Records from a data collection -
Segment Open
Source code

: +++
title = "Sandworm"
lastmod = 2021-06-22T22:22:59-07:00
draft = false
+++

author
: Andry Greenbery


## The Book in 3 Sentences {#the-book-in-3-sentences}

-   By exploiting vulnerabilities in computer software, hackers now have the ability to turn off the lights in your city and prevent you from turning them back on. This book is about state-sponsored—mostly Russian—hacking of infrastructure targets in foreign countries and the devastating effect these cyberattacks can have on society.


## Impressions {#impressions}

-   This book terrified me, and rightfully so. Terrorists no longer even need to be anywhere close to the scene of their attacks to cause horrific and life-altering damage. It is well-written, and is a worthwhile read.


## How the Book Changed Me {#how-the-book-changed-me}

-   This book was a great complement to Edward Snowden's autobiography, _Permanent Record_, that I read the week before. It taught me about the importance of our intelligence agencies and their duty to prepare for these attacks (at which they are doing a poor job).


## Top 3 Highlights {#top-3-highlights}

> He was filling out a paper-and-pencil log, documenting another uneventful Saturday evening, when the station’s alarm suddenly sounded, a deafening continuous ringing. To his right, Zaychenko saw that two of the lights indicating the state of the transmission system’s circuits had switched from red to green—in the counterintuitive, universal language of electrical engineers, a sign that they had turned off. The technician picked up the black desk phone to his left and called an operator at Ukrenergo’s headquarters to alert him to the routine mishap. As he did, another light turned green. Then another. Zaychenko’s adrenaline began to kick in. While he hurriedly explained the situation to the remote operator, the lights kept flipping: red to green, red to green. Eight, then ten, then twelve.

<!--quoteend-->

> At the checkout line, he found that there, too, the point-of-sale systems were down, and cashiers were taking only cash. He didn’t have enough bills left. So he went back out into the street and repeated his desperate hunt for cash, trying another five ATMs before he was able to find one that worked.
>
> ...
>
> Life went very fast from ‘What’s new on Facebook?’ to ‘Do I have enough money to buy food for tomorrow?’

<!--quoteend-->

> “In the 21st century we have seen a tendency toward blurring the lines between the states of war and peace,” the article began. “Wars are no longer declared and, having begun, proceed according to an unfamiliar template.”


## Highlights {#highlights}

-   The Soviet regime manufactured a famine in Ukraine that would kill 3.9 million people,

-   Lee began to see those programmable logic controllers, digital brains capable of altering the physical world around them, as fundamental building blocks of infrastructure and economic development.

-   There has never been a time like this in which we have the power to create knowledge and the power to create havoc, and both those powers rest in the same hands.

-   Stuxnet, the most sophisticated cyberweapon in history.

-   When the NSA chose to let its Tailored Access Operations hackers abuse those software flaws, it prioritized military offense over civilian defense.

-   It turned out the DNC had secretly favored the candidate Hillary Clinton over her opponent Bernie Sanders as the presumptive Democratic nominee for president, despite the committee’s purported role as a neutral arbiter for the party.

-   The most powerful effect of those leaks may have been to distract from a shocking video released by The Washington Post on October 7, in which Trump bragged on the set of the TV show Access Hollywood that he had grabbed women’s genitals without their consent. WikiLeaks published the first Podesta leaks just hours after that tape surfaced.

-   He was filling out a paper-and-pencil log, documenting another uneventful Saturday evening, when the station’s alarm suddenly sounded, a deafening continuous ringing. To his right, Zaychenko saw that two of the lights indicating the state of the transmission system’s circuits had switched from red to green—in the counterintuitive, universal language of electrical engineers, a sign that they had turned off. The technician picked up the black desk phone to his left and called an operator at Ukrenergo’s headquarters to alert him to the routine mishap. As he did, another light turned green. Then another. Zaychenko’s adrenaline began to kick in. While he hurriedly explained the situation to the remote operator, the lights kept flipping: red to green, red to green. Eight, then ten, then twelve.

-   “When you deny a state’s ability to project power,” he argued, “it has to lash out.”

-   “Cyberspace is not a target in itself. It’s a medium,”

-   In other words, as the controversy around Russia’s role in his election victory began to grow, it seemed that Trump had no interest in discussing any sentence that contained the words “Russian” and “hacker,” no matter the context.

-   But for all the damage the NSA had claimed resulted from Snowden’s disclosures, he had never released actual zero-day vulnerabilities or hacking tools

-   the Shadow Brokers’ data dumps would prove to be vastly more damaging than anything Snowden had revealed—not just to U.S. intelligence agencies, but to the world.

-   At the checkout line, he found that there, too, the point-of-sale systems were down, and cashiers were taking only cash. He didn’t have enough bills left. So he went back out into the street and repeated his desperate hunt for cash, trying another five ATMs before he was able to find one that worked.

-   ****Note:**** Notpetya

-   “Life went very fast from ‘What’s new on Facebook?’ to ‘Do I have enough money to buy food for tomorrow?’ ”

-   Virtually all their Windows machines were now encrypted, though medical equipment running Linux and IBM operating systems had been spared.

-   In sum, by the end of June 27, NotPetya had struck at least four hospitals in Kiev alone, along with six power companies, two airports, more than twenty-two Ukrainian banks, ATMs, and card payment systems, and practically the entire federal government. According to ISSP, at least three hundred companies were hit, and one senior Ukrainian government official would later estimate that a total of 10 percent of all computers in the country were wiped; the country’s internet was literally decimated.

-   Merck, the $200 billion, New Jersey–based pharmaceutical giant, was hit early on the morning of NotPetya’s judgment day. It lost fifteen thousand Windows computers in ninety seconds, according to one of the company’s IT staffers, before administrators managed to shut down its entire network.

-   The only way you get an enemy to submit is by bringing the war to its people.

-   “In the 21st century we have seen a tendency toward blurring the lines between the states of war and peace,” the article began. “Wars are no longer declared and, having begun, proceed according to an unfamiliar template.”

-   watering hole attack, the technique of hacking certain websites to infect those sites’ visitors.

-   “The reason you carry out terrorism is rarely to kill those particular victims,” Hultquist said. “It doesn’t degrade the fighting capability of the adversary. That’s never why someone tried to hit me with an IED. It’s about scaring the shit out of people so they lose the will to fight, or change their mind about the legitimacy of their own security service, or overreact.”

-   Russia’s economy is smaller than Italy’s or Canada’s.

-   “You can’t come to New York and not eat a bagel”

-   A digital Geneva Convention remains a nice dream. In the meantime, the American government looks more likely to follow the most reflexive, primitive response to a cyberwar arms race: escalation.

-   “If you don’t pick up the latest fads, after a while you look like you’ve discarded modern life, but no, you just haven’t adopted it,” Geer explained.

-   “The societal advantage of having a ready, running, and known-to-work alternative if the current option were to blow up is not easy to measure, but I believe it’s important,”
Segment Closed
Problem description - If a line in the records contains the word "damage", copy it.

Task result -
-   This book terrified me, and rightfully so. Terrorists no longer even need to be anywhere close to the scene of their attacks to cause horrific and life-altering damage. It is well-written, and is a worthwhile read.
-   But for all the damage the NSA had claimed resulted from Snowden’s disclosures, he had never released actual zero-day vulnerabilities or hacking tools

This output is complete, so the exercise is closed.